Data for this task
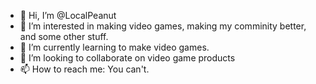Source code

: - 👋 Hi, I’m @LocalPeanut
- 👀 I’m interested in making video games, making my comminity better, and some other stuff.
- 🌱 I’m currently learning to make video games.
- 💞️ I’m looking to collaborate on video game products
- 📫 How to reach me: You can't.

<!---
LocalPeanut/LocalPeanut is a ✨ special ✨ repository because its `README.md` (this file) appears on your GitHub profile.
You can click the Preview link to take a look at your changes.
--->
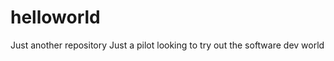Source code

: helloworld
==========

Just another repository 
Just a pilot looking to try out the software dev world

---

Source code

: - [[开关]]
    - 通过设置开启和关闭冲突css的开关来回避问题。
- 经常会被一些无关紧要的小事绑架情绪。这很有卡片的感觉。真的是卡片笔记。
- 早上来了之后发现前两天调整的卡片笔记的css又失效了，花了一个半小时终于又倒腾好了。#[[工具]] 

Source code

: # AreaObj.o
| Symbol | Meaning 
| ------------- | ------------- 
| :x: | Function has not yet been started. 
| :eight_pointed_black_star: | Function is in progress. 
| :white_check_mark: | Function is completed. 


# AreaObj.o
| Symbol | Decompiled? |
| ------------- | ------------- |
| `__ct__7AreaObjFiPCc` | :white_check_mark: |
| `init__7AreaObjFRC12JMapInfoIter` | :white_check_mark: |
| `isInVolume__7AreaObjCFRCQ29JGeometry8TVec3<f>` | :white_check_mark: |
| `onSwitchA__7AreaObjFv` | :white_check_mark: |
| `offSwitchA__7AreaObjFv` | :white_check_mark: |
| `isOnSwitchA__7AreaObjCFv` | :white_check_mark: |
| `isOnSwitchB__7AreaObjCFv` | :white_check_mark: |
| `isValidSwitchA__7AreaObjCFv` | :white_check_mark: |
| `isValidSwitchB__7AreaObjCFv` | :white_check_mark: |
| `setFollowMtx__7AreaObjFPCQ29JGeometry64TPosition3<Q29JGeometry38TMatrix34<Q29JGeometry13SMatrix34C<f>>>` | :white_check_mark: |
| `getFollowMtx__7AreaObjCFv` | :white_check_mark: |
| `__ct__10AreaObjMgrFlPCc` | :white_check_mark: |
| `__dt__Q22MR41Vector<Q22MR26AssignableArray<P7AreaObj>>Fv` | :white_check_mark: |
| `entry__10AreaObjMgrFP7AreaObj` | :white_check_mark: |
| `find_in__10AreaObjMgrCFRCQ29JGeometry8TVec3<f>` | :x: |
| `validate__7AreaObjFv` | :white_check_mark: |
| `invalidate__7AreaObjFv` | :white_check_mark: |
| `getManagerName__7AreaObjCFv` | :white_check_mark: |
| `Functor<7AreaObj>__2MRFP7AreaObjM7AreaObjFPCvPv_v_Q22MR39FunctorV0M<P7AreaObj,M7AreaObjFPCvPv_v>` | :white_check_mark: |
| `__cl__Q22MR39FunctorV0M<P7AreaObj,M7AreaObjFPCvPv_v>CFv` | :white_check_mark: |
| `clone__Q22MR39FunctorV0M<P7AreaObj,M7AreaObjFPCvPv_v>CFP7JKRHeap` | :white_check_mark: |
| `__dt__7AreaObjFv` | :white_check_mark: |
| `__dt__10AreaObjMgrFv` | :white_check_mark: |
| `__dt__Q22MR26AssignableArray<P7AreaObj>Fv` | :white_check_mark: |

==

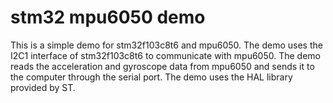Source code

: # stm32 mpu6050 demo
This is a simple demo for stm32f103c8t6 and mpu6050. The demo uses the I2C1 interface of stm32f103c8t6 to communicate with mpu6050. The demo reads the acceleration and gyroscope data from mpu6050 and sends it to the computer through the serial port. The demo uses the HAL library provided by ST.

Exercise aim
In the records, which lines use the word "Function"? Report them.

Exercise response
| :x: | Function has not yet been started. 
| :eight_pointed_black_star: | Function is in progress. 
| :white_check_mark: | Function is completed. 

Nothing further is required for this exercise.